The mystery shopping programme identified many strengths within the learndirect Advice helpline. Staff were highly rated, calls were handled promptly and effectively and the advice provided was good. Referral of callers to nextstep was a clear area for improvement and, as a result, processes have been put in place to enable better communication between learndirect and nextstep.

Evaluation can look into many aspects, including contracts, internal processes, reporting and delivery, as well as obtaining feedback from the communities being served. By carrying out some formal research, learndirect Advice and nextstep were able to take a pragmatic approach to service-levels, develop more effective partnerships and provide a more coherent service to callers to the helpline.

Using evaluation to your advantage

Once the evaluation has taken place, organisations can use the research in a constructive way, to improve processes and ensure effort is not wasted, by being put into things that are having no effect.
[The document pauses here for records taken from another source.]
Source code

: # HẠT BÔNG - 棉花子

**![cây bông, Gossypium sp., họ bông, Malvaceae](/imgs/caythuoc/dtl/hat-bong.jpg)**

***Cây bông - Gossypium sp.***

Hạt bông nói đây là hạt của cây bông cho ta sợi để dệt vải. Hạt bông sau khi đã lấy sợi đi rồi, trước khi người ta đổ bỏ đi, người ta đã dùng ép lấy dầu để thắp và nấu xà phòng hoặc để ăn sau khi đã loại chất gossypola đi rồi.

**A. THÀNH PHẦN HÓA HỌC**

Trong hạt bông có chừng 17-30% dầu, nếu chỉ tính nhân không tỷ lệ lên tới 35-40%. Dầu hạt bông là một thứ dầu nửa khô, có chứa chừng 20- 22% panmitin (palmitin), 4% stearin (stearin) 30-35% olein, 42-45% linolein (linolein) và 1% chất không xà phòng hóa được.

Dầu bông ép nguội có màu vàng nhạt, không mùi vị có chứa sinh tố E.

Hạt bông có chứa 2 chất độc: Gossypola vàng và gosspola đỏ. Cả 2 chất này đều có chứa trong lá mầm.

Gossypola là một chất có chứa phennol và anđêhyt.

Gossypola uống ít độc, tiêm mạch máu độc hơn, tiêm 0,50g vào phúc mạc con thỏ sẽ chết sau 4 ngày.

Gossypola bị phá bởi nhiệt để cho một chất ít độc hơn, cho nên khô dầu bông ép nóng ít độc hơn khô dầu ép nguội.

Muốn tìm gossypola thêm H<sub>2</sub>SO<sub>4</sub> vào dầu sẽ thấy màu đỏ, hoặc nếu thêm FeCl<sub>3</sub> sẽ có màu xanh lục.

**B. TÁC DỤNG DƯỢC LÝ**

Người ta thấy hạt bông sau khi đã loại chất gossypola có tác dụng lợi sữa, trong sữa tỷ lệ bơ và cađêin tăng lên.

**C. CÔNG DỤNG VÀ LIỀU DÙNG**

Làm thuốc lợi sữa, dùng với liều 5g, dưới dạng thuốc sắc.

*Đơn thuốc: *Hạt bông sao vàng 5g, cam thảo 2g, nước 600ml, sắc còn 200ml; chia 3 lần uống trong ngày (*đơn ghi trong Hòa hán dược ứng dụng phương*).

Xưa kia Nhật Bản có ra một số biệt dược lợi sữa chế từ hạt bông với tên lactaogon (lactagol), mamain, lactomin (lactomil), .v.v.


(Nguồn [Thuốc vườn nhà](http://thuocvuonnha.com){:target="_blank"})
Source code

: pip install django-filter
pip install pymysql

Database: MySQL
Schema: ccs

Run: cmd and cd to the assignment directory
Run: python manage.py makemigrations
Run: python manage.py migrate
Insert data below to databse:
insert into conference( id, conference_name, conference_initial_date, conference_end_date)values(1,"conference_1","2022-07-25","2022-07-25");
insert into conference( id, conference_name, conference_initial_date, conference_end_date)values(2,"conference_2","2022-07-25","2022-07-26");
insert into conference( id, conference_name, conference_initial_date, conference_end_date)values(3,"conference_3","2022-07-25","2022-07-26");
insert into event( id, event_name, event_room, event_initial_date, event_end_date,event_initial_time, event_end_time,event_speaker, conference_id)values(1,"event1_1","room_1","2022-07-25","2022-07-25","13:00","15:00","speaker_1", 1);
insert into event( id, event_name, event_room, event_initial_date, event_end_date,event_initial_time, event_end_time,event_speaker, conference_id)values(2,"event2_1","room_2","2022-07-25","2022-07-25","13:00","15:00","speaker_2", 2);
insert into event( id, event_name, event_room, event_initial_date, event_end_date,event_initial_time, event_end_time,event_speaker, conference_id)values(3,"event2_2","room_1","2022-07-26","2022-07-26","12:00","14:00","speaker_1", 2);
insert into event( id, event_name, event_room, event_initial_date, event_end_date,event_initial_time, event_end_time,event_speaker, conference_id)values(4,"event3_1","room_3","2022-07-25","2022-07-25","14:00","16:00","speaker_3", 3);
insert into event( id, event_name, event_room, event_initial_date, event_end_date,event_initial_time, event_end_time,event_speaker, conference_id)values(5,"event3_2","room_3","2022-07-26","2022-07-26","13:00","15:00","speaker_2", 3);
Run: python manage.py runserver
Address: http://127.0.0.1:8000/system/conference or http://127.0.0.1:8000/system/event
Evaluation often highlights new areas for improvement and allows staff to be more effective in what they do. Sometimes, these improvements are made by adapting internal processes, or re-shuffling resources. On other occasions, more money may be required and the evaluation can provide a launch-pad from which to obtain further funding.

For funding organisations, evaluation is an essential tool for assessing the impact of funding programmes and assessing their funded partners. It can be a welcome opportunity for all concerned to demonstrate the good job that is being done against initial objectives and desired outcomes. This allows a strategy to be developed that builds on the success of past projects and partnerships.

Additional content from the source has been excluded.